[[ THE DATA open ]]

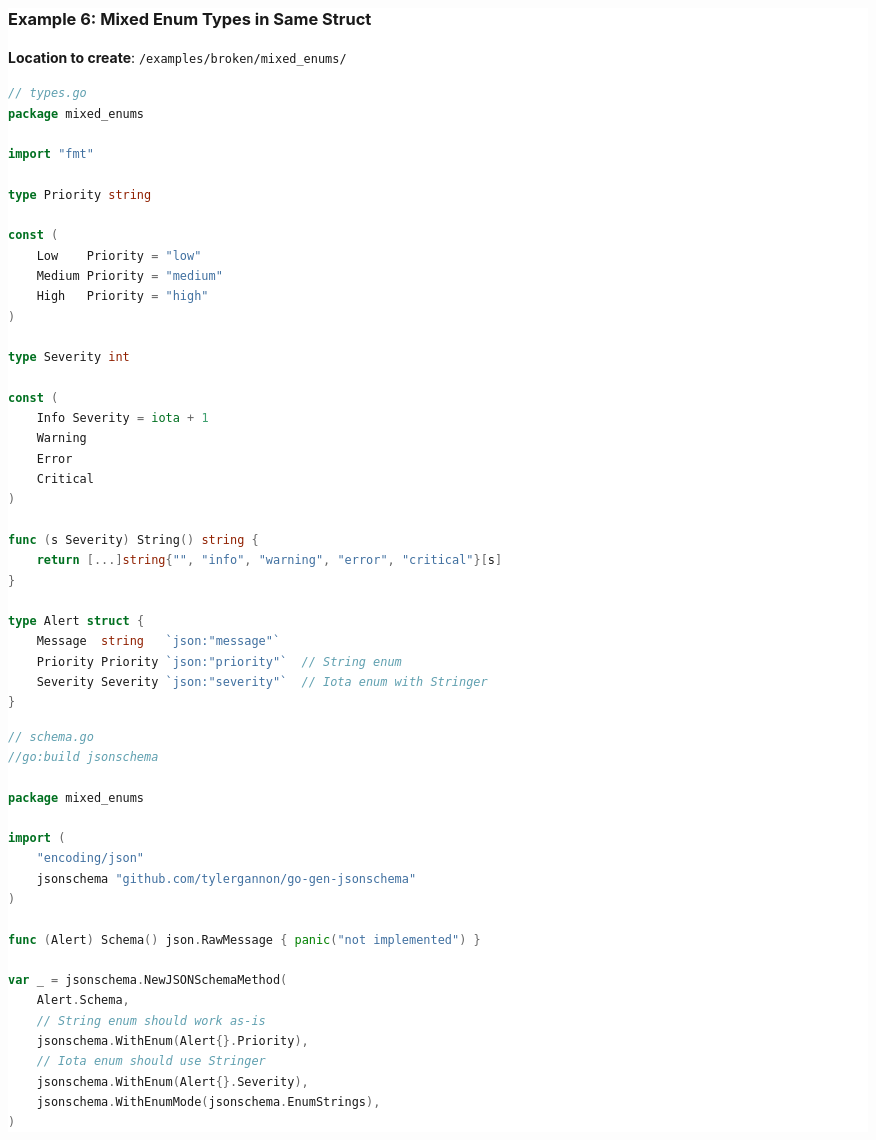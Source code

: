 ### Example 6: Mixed Enum Types in Same Struct
**Location to create**: `/examples/broken/mixed_enums/`

```go
// types.go
package mixed_enums

import "fmt"

type Priority string

const (
    Low    Priority = "low"
    Medium Priority = "medium"
    High   Priority = "high"
)

type Severity int

const (
    Info Severity = iota + 1
    Warning
    Error
    Critical
)

func (s Severity) String() string {
    return [...]string{"", "info", "warning", "error", "critical"}[s]
}

type Alert struct {
    Message  string   `json:"message"`
    Priority Priority `json:"priority"`  // String enum
    Severity Severity `json:"severity"`  // Iota enum with Stringer
}
```

```go
// schema.go
//go:build jsonschema

package mixed_enums

import (
    "encoding/json"
    jsonschema "github.com/tylergannon/go-gen-jsonschema"
)

func (Alert) Schema() json.RawMessage { panic("not implemented") }

var _ = jsonschema.NewJSONSchemaMethod(
    Alert.Schema,
    // String enum should work as-is
    jsonschema.WithEnum(Alert{}.Priority),
    // Iota enum should use Stringer
    jsonschema.WithEnum(Alert{}.Severity),
    jsonschema.WithEnumMode(jsonschema.EnumStrings),
)
```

[[ THE DATA closed ]]

Reproduce the data above in full, exactly, with the images removed.

Source code

: ### Example 6: Mixed Enum Types in Same Struct
**Location to create**: `/examples/broken/mixed_enums/`

```go
// types.go
package mixed_enums

import "fmt"

type Priority string

const (
    Low    Priority = "low"
    Medium Priority = "medium"
    High   Priority = "high"
)

type Severity int

const (
    Info Severity = iota + 1
    Warning
    Error
    Critical
)

func (s Severity) String() string {
    return [...]string{"", "info", "warning", "error", "critical"}[s]
}

type Alert struct {
    Message  string   `json:"message"`
    Priority Priority `json:"priority"`  // String enum
    Severity Severity `json:"severity"`  // Iota enum with Stringer
}
```

```go
// schema.go
//go:build jsonschema

package mixed_enums

import (
    "encoding/json"
    jsonschema "github.com/tylergannon/go-gen-jsonschema"
)

func (Alert) Schema() json.RawMessage { panic("not implemented") }

var _ = jsonschema.NewJSONSchemaMethod(
    Alert.Schema,
    // String enum should work as-is
    jsonschema.WithEnum(Alert{}.Priority),
    // Iota enum should use Stringer
    jsonschema.WithEnum(Alert{}.Severity),
    jsonschema.WithEnumMode(jsonschema.EnumStrings),
)
```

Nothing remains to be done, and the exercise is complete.